He said thousands of farmers and rural labourers’ families in 17 districts of Sindh are deprived of adequate shelter, work opportunities, minimum wages, clean drinking water, health and education services. Instead of helping them rebuild their lives by providing shelter and livelihood opportunities, governments have turned them into beggars, he lamented.

Khaskheli said that after floods in August 2022 in Sindh, due to non-implementation of the Sindh Bonded Labour System Abolition Act (SBLSAA) of 2015, bonded labour has increased together with poverty, livelihood insecurity and malnutrition.

He said that in 2023, from January to February, 190, bonded labourers were released through court orders that included 56 children and 63 women. He lamented that in 2022, under the SBLSAA, that only 14 district vigilance committees (DVCs) were constituted of 29 districts, but they were largely ineffective and dysfunctional. However, after floods, there is a dire role of the DVCs because the chances of bonded labour are higher. He claimed that most of the officials are unaware of the Prevention of Persons in Trafficking Act (PoPA) of 2018 and the SBLSAA.

Khaskheli insisted that Sindh and the federal governments have turned a deaf ear to peasants and rural workers who had lost their crops, wages, cattle and houses during rains and floods last year. The provincial government has failed to protect peasants and workers during and after the rains and floods, which has caused peasants and workers to become an easy prey to greedy and exploitative landlord, seed and fertilizer sellers, he added.

However, in the absence of government support, most peasants and farm workers have started working under informal terms and conditions determined by landlords, in which poor families are getting loans and advance for survival, he said.

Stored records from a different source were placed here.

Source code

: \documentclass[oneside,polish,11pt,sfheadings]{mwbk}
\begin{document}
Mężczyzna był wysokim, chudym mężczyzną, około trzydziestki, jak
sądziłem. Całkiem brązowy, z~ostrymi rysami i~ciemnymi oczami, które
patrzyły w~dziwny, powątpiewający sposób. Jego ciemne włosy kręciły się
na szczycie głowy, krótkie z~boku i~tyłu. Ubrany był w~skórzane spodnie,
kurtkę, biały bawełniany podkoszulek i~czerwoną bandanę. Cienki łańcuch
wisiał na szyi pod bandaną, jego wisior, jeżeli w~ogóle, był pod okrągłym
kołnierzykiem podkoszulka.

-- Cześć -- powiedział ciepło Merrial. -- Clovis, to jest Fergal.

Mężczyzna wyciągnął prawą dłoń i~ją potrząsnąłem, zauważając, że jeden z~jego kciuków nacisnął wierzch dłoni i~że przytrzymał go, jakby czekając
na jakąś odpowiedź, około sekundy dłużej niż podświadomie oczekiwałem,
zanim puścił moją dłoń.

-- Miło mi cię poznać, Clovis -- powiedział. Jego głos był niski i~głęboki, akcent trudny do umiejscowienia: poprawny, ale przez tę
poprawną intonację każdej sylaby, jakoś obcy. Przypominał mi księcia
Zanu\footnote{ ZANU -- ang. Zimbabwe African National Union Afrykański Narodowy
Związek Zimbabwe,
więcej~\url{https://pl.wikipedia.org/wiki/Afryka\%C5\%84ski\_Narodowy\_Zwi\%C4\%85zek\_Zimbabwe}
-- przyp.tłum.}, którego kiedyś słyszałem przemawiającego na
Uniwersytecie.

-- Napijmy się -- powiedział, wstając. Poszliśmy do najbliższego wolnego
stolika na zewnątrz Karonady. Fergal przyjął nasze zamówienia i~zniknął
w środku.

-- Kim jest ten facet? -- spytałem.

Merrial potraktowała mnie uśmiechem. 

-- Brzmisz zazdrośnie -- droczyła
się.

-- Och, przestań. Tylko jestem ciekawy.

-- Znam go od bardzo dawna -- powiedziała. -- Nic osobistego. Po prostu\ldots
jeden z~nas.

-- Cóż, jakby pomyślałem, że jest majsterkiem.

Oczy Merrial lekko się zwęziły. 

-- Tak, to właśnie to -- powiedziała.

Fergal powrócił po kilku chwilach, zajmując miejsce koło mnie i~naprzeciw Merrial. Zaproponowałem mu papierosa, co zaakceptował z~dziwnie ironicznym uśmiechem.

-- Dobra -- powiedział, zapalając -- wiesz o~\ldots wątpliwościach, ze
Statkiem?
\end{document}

Khaskheli added that 70 per cent of rural workers and peasants are forced labourers and workers hardly receive Rs6,000 to Rs8,000 per month against the Rs25,000 minimum wage promised by the Government of Sindh for unskilled workers in 2022.

He said that the Sindh Women Agriculture Workers Act (SWAWA) was passed in 2019. However, as with any other law passed since independence, it is now inert. This SWAWA, like any other law, could help to protect rural peasants and worker women from abuse, exploitation, and marginalisation in feudal and tribal societies.

The HWA stated that due to seasonal work and lack of irrigation water in many areas, workers often spend time on roadsides or the agriculture field searching for work when they do not find work and support from the government. They are committing suicide every day.